Outlier Detection

Types of outliers #

With regards to the distribution #

  • Univariate: can be found when looking at a distribution of values in a single feature space.
  • Multivariate: can be found in a n-dimensional space (of n-features).

With regards to the environment #

  • Point outliers: single data points that lay far from the rest of the distribution.
  • Contextual outliers: can be noise in data, such as punctuation symbols when realizing text analysis or background noise signal when doing speech recognition.
  • Collective outliers: Collective outliers can be subsets of novelties in data such as a signal that may indicate the discovery of new phenomena.

Most common causes of outliers on a data set #

  • Data entry errors (human errors)
  • Measurement errors (instrument errors)
  • Experimental errors (data extraction or experiment planning/executing errors)
  • Intentional (dummy outliers made to test detection methods)
  • Data processing errors (data manipulation or data set unintended mutations)
  • Sampling errors (extracting or mixing data from wrong or various sources)
  • Natural (not an error, novelties in data)

Hint

Outliers that are not a product of an error are called novelties.

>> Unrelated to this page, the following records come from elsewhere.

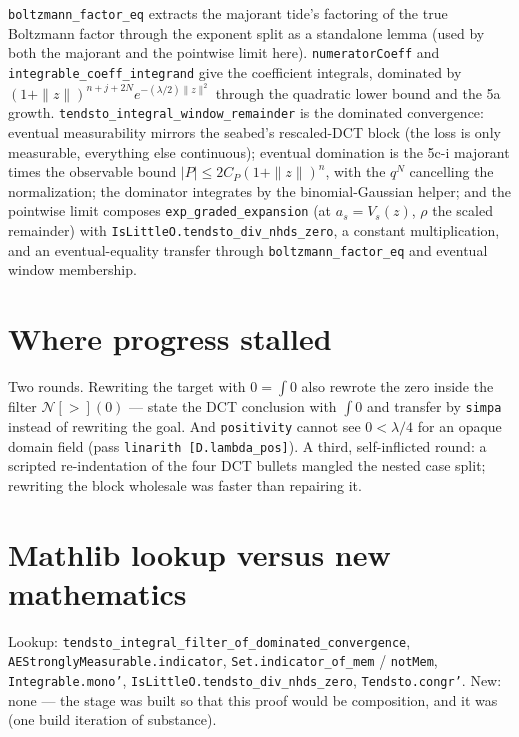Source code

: \documentclass[11pt]{article}
\newcommand{\code}[1]{\texttt{#1}}
\begin{document}
\begin{sloppypar}
\code{boltzmann\_factor\_eq} extracts the majorant tide's factoring
of the true Boltzmann factor through the exponent split as a
standalone lemma (used by both the majorant and the pointwise limit
here). \code{numeratorCoeff} and
\code{integrable\_coeff\_integrand} give the coefficient integrals,
dominated by $(1+\|z\|)^{n+j+2N} e^{-(\lambda/2)\|z\|^2}$ through the
quadratic lower bound and the 5a growth.
\code{tendsto\_integral\_window\_remainder} is the dominated
convergence: eventual measurability mirrors the seabed's rescaled-DCT
block (the loss is only measurable, everything else continuous);
eventual domination is the 5c-i majorant times the observable bound
$|P| \le 2C_P(1+\|z\|)^n$, with the $q^N$ cancelling the
normalization; the dominator integrates by the binomial-Gaussian
helper; and the pointwise limit composes
\code{exp\_graded\_expansion} (at $a_s = V_s(z)$, $\rho$ the scaled
remainder) with \code{IsLittleO.tendsto\_div\_nhds\_zero}, a constant
multiplication, and an eventual-equality transfer through
\code{boltzmann\_factor\_eq} and eventual window membership.
\end{sloppypar}

\section{Where progress stalled}

Two rounds. Rewriting the target with $0 = \int 0$ also rewrote the
zero inside the filter $\mathcal N[>](0)$ --- state the DCT
conclusion with $\int 0$ and transfer by \code{simpa} instead of
rewriting the goal. And \code{positivity} cannot see
$0 < \lambda/4$ for an opaque domain field (pass
\code{linarith [D.lambda\_pos]}). A third, self-inflicted round: a
scripted re-indentation of the four DCT bullets mangled the nested
case split; rewriting the block wholesale was faster than repairing
it.

\section{Mathlib lookup versus new mathematics}

\begin{sloppypar}
Lookup: \code{tendsto\_integral\_filter\_of\_dominated\_convergence},
\code{AEStronglyMeasurable.indicator}, \code{Set.indicator\_of\_mem}
/ \code{notMem}, \code{Integrable.mono'},
\code{IsLittleO.tendsto\_div\_nhds\_zero},
\code{Tendsto.congr'}. New: none --- the stage was built so that
this proof would be composition, and it was (one build iteration of
substance).
\end{sloppypar}
\end{document}

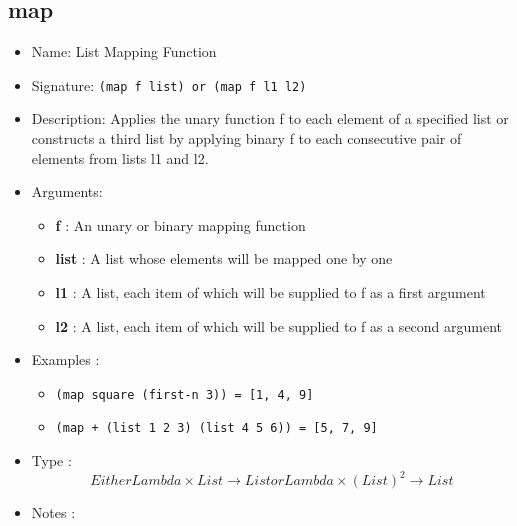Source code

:\subsection{map}
\begin{itemize}
    \item Name: List Mapping Function
    \item Signature: \texttt{(map f list) or (map f l1 l2)}
    \item Description: Applies the unary function f to each element of a specified list or constructs a third list by applying binary f to each consecutive pair of elements from lists l1 and l2.
    \item Arguments:
        \begin{itemize}
            \item \textbf{f} : An unary or binary mapping function
            \item \textbf{list} : A list whose elements will be mapped one by one
            \item \textbf{l1} : A list, each item of which will be supplied to f as a first argument
            \item \textbf{l2} : A list, each item of which will be supplied to f as a second argument
        \end{itemize}
    \item Examples :
        \begin{itemize}
            \item \texttt{(map square (first-n 3)) = [1, 4, 9]}
            \item \texttt{(map + (list 1 2 3) (list 4 5 6)) = [5, 7, 9]}
        \end{itemize}
    \item Type : \[Either Lambda \times List \to List or Lambda \times (List)^2 \to List\]
    \item Notes :
\end{itemize}

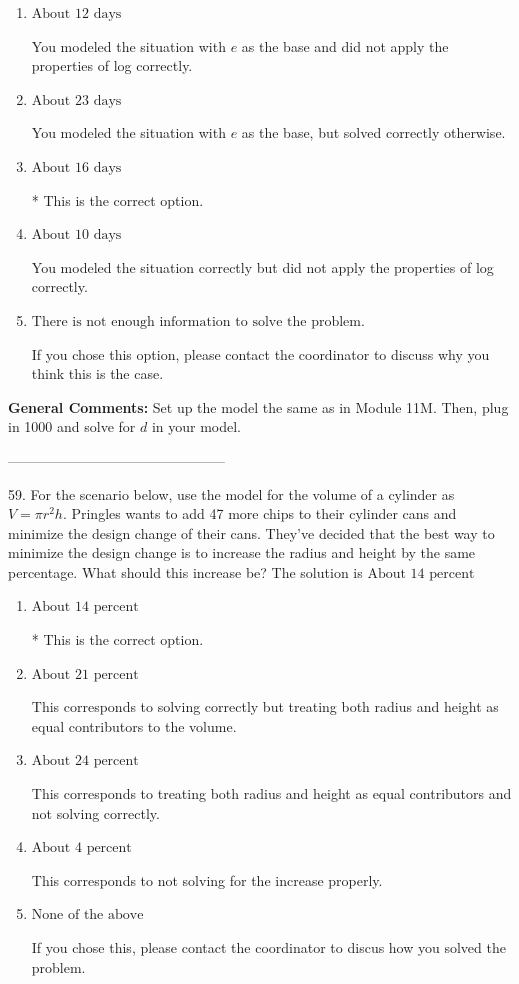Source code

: \documentclass{extbook}[14pt]
\begin{document}
\begin{enumerate}[label=\Alph*.] 
\item $ \text{About } 12 \text{ days} $ 

 You modeled the situation with $e$ as the base and did not apply the properties of log correctly. 
\item $ \text{About } 23 \text{ days} $ 

 You modeled the situation with $e$ as the base, but solved correctly otherwise. 
\item $ \text{About } 16 \text{ days} $ 

 * This is the correct option. 
\item $ \text{About } 10 \text{ days} $ 

 You modeled the situation correctly but did not apply the properties of log correctly. 
\item $ \text{There is not enough information to solve the problem.} $ 

 If you chose this option, please contact the coordinator to discuss why you think this is the case. 
\end{enumerate} 
 
\textbf{General Comments:} Set up the model the same as in Module 11M. Then, plug in 1000 and solve for $d$ in your model.

-----------------------------------------------

59. For the scenario below, use the model for the volume of a cylinder as $V = \pi r^2 h$.
Pringles wants to add 47  more chips to their cylinder cans and minimize the design change of their cans. They've decided that the best way to minimize the design change is to increase the radius and height by the same percentage. What should this increase be? 
The solution is $ \text{About } 14 \text{ percent} $ 

\begin{enumerate}[label=\Alph*.] 
\item $ \text{About } 14 \text{ percent} $ 

 * This is the correct option. 
\item $ \text{About } 21 \text{ percent} $ 

 This corresponds to solving correctly but treating both radius and height as equal contributors to the volume. 
\item $ \text{About } 24 \text{ percent} $ 

 This corresponds to treating both radius and height as equal contributors and not solving correctly. 
\item $ \text{About } 4 \text{ percent} $ 

 This corresponds to not solving for the increase properly. 
\item $ \text{None of the above} $ 

 If you chose this, please contact the coordinator to discus how you solved the problem. 
\end{enumerate} 
 
\end{document}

Before starting the detection of outliers #

  • Which and how many features am I taking into account to detect outliers ? (univariate / multivariate)
  • Can I assume a distribution(s) of values for my selected features? (parametric / non-parametric)
  • Z-Score or Extreme Value Analysis (parametric): a metric that indicates how many standard deviations a data point is from the sample’s mean, assuming a gaussian distribution.
  • Dbscan (Density Based Spatial Clustering of Applications with Noise): applied to detect outliers in nonparametric distributions in many dimensions. it is focused on finding neighbors by density (MinPts) on an ‘n-dimensional sphere’ with radius ɛ. A cluster can be defined as the maximal set of ‘density connected points’ in the feature space.
  • Isolation forests: isolation forests are an effective method for detecting outliers or novelties in data. Isolation forest’s basic principle is that outliers are few and far from the rest of the observations.
  • Probabilistic and Statistical Modeling (parametric)
  • Linear Regression Models (PCA, LMS)
  • Proximity Based Models (non-parametric)
  • Information Theory Models
  • High Dimensional Outlier Detection Methods (high dimensional sparse data)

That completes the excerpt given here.